(Plain-text document sources)
________

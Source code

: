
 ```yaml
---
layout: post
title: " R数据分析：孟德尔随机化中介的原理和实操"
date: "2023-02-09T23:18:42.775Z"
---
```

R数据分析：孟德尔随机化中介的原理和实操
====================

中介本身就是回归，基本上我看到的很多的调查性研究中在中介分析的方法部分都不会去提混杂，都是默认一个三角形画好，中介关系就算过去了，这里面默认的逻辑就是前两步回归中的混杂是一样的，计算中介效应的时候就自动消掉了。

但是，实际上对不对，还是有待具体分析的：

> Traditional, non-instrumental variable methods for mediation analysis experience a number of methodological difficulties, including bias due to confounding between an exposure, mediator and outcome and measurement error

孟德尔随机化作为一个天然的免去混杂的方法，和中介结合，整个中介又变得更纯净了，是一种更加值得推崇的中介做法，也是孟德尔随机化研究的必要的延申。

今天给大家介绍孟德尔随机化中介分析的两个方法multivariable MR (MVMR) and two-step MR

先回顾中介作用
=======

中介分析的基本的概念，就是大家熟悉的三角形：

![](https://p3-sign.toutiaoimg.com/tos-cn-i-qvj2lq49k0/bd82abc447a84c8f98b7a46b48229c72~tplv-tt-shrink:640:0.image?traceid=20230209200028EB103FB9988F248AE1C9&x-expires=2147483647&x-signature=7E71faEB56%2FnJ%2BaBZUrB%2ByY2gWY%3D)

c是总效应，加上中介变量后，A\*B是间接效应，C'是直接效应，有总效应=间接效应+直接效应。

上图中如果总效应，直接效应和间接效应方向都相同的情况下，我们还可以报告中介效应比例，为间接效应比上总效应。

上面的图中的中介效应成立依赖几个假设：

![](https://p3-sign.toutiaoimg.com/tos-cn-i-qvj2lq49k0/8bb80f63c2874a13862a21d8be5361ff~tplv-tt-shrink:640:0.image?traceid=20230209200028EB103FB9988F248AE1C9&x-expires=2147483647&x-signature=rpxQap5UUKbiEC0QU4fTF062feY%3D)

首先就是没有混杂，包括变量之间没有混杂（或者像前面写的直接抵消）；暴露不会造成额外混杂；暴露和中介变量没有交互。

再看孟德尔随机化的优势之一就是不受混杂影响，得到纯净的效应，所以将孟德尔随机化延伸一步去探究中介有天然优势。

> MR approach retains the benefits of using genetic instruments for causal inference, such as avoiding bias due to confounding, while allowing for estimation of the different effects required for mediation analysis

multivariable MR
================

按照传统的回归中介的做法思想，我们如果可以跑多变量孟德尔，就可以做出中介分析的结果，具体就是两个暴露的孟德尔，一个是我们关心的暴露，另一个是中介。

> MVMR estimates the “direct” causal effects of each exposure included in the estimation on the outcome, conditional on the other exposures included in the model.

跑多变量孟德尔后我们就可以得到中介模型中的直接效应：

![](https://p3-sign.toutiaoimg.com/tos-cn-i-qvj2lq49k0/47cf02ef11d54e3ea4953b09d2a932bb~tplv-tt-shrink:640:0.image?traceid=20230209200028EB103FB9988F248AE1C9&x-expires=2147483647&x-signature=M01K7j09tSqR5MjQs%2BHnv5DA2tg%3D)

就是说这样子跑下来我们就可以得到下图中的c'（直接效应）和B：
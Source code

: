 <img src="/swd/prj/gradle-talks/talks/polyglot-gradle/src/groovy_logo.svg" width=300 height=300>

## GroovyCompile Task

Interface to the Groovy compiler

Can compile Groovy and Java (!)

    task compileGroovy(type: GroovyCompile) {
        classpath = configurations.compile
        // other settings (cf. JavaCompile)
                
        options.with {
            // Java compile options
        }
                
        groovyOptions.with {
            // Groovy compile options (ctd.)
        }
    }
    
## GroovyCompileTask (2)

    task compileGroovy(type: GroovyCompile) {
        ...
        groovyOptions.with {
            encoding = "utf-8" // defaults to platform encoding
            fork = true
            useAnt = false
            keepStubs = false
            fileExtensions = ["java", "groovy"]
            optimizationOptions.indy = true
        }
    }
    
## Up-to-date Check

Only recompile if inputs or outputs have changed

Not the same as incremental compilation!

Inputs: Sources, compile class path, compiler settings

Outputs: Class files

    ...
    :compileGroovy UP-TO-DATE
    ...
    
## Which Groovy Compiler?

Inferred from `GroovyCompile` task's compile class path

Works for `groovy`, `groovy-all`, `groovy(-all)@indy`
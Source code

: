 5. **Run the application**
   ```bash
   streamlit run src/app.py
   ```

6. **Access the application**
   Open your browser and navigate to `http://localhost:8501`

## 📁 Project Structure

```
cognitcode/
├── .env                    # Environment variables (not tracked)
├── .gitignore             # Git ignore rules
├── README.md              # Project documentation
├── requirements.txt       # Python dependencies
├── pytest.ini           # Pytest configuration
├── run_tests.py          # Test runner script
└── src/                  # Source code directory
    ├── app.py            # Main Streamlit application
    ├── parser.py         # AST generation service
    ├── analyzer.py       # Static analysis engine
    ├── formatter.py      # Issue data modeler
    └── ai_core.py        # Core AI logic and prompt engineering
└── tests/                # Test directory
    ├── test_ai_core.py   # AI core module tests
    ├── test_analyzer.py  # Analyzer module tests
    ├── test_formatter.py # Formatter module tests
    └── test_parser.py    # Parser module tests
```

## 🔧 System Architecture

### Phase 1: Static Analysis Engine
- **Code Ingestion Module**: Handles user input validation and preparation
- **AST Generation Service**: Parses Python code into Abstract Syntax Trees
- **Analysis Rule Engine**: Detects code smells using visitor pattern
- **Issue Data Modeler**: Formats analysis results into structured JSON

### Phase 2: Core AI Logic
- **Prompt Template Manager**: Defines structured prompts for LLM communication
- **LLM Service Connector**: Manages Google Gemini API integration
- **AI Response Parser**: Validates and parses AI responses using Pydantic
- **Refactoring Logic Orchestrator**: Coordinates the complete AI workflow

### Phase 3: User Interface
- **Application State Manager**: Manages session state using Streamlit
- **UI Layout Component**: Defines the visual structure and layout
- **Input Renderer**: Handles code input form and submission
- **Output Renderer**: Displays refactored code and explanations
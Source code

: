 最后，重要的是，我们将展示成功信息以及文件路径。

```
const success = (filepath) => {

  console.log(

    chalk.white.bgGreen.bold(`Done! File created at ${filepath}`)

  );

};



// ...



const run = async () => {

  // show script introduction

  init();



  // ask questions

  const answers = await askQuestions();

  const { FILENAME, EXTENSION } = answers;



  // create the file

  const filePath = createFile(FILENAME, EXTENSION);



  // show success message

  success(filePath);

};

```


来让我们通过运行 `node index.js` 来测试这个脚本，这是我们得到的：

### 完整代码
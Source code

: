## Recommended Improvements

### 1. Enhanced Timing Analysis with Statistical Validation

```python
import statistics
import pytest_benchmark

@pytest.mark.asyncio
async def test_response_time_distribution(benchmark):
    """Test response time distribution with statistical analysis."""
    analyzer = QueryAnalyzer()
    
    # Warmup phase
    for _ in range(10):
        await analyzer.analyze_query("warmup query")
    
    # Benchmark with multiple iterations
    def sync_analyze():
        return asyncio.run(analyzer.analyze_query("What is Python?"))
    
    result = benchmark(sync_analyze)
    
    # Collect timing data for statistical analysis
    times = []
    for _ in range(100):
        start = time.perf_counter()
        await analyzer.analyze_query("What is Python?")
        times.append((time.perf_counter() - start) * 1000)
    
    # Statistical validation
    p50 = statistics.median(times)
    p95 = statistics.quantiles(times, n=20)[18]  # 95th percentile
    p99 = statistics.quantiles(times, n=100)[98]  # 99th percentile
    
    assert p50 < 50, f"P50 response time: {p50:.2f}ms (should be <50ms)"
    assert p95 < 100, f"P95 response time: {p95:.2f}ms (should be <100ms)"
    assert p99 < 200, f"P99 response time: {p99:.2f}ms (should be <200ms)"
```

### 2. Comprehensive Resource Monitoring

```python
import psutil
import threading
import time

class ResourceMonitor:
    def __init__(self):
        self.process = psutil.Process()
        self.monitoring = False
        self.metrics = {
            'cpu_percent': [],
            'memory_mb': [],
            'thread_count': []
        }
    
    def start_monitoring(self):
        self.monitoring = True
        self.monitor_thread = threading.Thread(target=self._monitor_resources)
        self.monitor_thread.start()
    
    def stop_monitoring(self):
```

________

● **Exercise prompt**
Return all lines in the data that include the word "causal".

● **Output for this task**
> MR approach retains the benefits of using genetic instruments for causal inference, such as avoiding bias due to confounding, while allowing for estimation of the different effects required for mediation analysis
> MVMR estimates the “direct” causal effects of each exposure included in the estimation on the outcome, conditional on the other exposures included in the model.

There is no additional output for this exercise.